Reputation: 25
I'm kinda brand new to perl (well programming in general), and have been presented with a perl script (Id_script3.pl).
Code in question from Id_script3.pl:
# main sub
{ # closure
# keep %species local to sub-routine but only init it once
my %species;
sub _init {
open my $in, '<', 'SpeciesId.txt' or die "could not open SpeciesId.txt: $!";
my $spec;
while (<$in>) {
chomp;
next if /^\s*$/; # skip blank lines
if (m{^([A-Z])\s*=\s*(\d+(?:\.\d)?)(?:\s+AND\s+(\d+(?:\.\d)?))?$}) {
# handle letter = lines
$species{$spec}{$1} = [$2];
push @{$species{$spec}{$1}}, $3 if $3;
} else {
# handle species name lines
$spec = $_;
$len = length($spec) if (length($spec) > $len);
}
}
close $in;
}
sub analyze {
my ($masses) = @_;
_init() unless %species;
my %data;
# loop over species entries
SPEC:
foreach my $spec (keys %species) {
# loop over each letter of a species
LTR:
foreach my $ltr (keys %{$species{$spec}}) {
# loop over each mass for a letter
foreach my $mass (@{$species{$spec}{$ltr}}) {
# skip to next letter if it is not found
next LTR unless exists($masses->{$mass});
}
# if we get here, all mass values were found for the species/letter
$data{$spec}{cnt}++;
}
}
The script requires a modification, in which 'SpeciesId3.txt' will be used instead of the 'SpeciesId.txt' which is currently used by the script.

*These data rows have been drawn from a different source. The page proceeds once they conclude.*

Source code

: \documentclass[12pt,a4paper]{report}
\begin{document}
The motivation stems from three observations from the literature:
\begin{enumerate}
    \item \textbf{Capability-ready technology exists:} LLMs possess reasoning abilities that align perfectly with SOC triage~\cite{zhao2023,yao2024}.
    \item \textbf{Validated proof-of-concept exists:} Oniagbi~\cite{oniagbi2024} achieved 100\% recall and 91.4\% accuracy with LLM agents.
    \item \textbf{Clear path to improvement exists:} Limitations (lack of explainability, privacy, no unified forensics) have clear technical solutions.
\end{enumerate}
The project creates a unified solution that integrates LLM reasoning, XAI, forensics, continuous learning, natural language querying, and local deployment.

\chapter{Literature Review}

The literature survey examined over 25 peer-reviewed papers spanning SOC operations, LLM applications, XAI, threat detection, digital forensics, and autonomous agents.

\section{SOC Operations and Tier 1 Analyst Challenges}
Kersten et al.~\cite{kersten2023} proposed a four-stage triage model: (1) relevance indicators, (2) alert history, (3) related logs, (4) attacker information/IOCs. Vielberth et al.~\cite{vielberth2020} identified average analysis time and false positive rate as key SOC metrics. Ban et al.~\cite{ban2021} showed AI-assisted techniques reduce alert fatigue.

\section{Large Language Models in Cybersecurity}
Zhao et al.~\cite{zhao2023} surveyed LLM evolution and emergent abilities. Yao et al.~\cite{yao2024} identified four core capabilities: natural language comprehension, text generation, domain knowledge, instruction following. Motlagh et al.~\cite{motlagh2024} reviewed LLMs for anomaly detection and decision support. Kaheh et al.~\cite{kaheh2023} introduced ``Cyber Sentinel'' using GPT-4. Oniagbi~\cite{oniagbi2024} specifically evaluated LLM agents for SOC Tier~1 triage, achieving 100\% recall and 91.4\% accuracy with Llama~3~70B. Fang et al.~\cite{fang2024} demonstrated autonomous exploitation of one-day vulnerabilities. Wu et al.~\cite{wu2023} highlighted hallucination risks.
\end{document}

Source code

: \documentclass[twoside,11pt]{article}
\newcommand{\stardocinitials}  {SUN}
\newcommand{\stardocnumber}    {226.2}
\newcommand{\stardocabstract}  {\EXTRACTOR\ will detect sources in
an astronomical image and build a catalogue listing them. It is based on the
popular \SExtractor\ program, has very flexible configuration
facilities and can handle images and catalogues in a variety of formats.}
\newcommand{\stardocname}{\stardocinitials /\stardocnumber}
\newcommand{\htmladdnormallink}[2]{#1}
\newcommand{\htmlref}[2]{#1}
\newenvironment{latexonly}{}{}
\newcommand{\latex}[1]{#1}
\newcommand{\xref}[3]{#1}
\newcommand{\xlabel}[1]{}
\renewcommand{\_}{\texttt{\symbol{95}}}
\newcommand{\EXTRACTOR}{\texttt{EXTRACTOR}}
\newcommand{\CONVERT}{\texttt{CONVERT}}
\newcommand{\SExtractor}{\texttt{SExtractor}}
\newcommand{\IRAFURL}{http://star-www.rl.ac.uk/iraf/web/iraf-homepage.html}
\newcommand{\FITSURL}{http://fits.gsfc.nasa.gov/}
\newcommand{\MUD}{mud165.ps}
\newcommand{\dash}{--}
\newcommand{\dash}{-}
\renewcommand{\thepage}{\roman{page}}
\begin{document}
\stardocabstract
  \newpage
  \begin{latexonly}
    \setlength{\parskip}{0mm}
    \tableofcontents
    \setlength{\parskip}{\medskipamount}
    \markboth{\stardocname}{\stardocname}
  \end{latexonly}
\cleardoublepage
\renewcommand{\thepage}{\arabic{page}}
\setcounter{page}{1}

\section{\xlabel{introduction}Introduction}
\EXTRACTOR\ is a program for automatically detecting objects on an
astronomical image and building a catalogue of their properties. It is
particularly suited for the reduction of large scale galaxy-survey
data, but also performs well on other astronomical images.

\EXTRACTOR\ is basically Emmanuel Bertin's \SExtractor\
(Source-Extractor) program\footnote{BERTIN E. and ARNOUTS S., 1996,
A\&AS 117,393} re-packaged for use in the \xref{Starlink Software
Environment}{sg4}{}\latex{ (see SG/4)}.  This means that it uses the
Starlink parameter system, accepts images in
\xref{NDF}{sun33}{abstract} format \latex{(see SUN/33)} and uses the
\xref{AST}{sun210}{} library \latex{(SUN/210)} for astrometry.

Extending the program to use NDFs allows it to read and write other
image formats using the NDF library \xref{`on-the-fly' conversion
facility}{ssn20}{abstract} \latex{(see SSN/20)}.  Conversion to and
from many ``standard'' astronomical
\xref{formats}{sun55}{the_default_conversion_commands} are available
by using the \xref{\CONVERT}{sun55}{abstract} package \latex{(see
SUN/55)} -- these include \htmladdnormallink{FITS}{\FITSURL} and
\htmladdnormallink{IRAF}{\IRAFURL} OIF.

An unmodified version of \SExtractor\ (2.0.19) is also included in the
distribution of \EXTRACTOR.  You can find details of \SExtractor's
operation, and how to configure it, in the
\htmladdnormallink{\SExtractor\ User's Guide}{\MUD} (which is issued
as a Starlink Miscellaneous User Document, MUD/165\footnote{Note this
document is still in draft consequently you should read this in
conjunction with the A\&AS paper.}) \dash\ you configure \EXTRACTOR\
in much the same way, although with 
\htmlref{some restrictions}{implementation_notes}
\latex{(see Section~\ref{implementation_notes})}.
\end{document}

There is a slight difference between the two files, so a slight modification would need to be made to the script for it to function; the difference being that SpeciesId3.txt contains no letters (A =, B =, C =) and simply a (much) longer list of values as compared to the original 'SpeciesId.txt'.
SpeciesId.txt:
African Elephant
B = 1453.7
C = 1577.8
D = 2115.1
E = 2808.4
F = 2853.5 AND 2869.5
G = 2999.4 AND 3015.4
Indian Elephant
B = 1453.7
C = 1577.8
D = 2115.1
E = 2808.4
F = 2853.5 AND 2869.5
G = 2999.4 AND 3015.4
Rabbit
A = 1221.6 AND 1235.6
B = 1453.7
C = 1592.8
D = 2129.1
E = 2808.4
F = 2883.5 AND 2899.5
G = 2957.4 AND 2973.4
SpeciesID3.txt (File to be used/script to be modified for:)
African Elephant
826.4
836.4
840.4
852.4
858.4
886.4
892.5
898.5
904.5
920.5
950.5
1001.5
1015.5
1029.5
1095.6
1105.6
Indian Elephant
835.4
836.4
840.5
852.4
868.4
877.4
886.4
892.5
894.5
898.5
908.5
920.5
950.5
1095.6
1105.6
1154.6
1161.6
1180.7
1183.6
1189.6
1196.6
1201.6
1211.6
1230.6
1261.6
1267.7
Rabbit
817.5
836.4
852.4
868.5
872.4
886.4
892.5
898.5
908.5
950.5
977.5
1029.5
1088.6
1095.6
1105.6
1125.5
1138.6
1161.6
1177.6
1182.6
1201.6
1221.6
1235.6
1267.7
1280.6
1311.6
1332.7
1378.5
1437.7
1453.7
1465.7
1469.7
As you can see, the letters (A =, B = ) have been lost for SpeciesID3.txt.
I've tried a couple of attempted "work-arounds" but am yet to write one that works.
Many Thanks,
Stephen.
Upvotes: 0
Views: 1029
Reputation: 189307
if (m{^([A-Z])\s*=\s*(\d+(?:\.\d)?)(?:\s+AND\s+(\d+(?:\.\d)?))?$}) {
This line contains a regular expression which looks for an uppercase letter [A-Z]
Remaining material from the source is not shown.